Positron is a centralized query action framework. Think of it more as one API to rule them all. The idea here is to standardize queries, for example IP_TO_HOSTNAME. When that query is issued to Positron, it will be sent to all the plugins that support that query, for example you may have DHCP logs, OSquery, CarbonBlack, etc.. how do you know which one has the best data? .. you don’t.. So instead why not ask them all, rank and correlate the responses and standardize the response?
There a few problems that this solves: - Limit Accra to Data: Not everyone needs full access to logs. Instead you can set ACL’s per query of user groups that can issue that query. This way the analysts can have access to the queries without access to the logs directly.
- Constant Data: Because all data sources are queries in the same way for the same query, you won’t have the issue where one tool was written using data source A and another tool uses data source B.
- Maintainability and Evolution: Migrating from one tool to another. Let’s say I want to go from using Cisco to using Palo Alto Networks.. All that I have to do to move all of my tools from Cisco to PAN is enable the PAN plugin in positron. Because you use pre-defined queries like IP_TO_HOSTNAME, zero changes are required to your tools and clients that are using Positron.
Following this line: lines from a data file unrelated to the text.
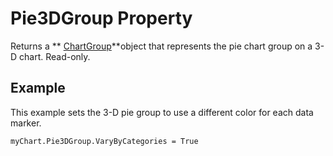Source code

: 
# Pie3DGroup Property

Returns a  ** [ChartGroup](8a485a8c-e181-a039-60b9-a02c2c89b26e.md)**object that represents the pie chart group on a 3-D chart. Read-only.


## Example

This example sets the 3-D pie group to use a different color for each data marker.


```
myChart.Pie3DGroup.VaryByCategories = True
```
- Secrets: The more internal clients and tools that use Positron the less number of tools and scripts that have access to secrets and potentially stored insecurely.
Basic automation is something I have been able to do using TheHive and AlertEngine up until this point. For example being able to escalate a Slack bot to sending a message to an employees manager. Automation is something I am finally starting to get around to being able to do. The most important thing for automation is to have a good foundation to go off of. For example even the basic automation case I gave I needed:
- An alert to trigger off of: No response from a user after 4 hours from the time the Slack bot sent the message.
- A way to actually trigger it: I used AlertEngine to look for cases owned by SecurityBot that were still open. In hive I added a custom field
SecurityBot_Timeoutthat was set to 240 minutes. I would look at all open cases and see if it has been more than 240 minutes since the message was sent. If it was then I would send a message to their manager.
- A way to find their manager: I make a call to Positron
user_managerand pass in the username with a tag of
target_useras the user to find the manager for.
- A way to send the slack message: For this I would use GLaDOS to send the message to the users manager.
- A way to record the response: When the manager clicks a button, I need to update the case. For this I embed the CaseID into the value of the button in slack.
- A way to escalate the case: If the manager says that this isn't right, I need a way to page the team. For this if the response requires us to escalate the case, I use a custom Cortex plugin to find the person on-call from the team from PagerDuty using Positron, assign the case to them, and then if its a critical case send a page to the employee on-call. If its not critical they will get a slack message saying the case has been assigned to them and it will be in their queue in the morning.
When you look at everything you need to do automation you can see that T.A.S.E.R gives you all the tools you need to be able to do advance security event automation. Now all that is left to do is create an simple automation platform.